[[ Supplied data, beginning ]]

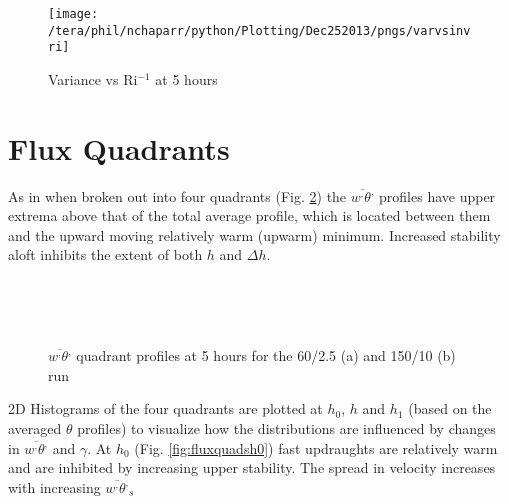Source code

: \begin{figure}[htbp]
    \centering
    \texttt{[image: /tera/phil/nchaparr/python/Plotting/Dec252013/pngs/varvsinvri]}
    \caption{Variance vs \acs{Ri}$^{-1}$ at 5 hours}
    \label{fig:varsvsinvri}   %
\end{figure}

\clearpage

\section{Flux Quadrants}
\label{sec:fluxquadrants}     
\FloatBarrier

As in \cite{SullMoengStev} when broken out into four quadrants (Fig. \ref{fig:fluxqadprofs}) the $\overline{w^{,}\theta^{,}}$ profiles have upper extrema above that of the
total average profile, which is located between them and the upward moving relatively warm (upwarm) minimum.  Increased stability aloft inhibits the extent of both 
$h$ and $\Delta h$.\\  

\begin{figure}[htbp]
\begin{minipage}[b]{0.5\linewidth}
        \\
        \end{minipage}             
\quad
\begin{minipage}[b]{0.5\linewidth}
        \\
       \end{minipage}
        \caption{$\overline{w^{,} \theta^{,}}$ quadrant profiles at 5 hours for the 60/2.5 (a) and 150/10 (b) run}
        \label{fig:fluxqadprofs}
\end{figure}

2D Histograms of the four quadrants are plotted at $h_{0}$, $h$ and $h_{1}$ (based on the averaged $\theta$ profiles)
to visualize how the distributions are influenced by changes in $\overline{w^{,} \theta^{,}}$ and $\gamma$.  At $h_{0}$
(Fig. \ref{fig:fluxquadsh0}) fast updraughts are relatively warm and are inhibited by increasing upper stability.  The spread
in velocity increases with increasing $\overline{w^{,}\theta^{,}}_{s}$\\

[[ Supplied data, end ]]

__Task to complete__
What you give back should be exactly the lines from the top of the data above down to and including the line with "that of the", minus any pictures.

__Solution to this problem__
Source code

: \begin{figure}[htbp]
    \centering
    \texttt{[image: /tera/phil/nchaparr/python/Plotting/Dec252013/pngs/varvsinvri]}
    \caption{Variance vs \acs{Ri}$^{-1}$ at 5 hours}
    \label{fig:varsvsinvri}   %
\end{figure}

\clearpage

\section{Flux Quadrants}
\label{sec:fluxquadrants}     
\FloatBarrier

As in \cite{SullMoengStev} when broken out into four quadrants (Fig. \ref{fig:fluxqadprofs}) the $\overline{w^{,}\theta^{,}}$ profiles have upper extrema above that of the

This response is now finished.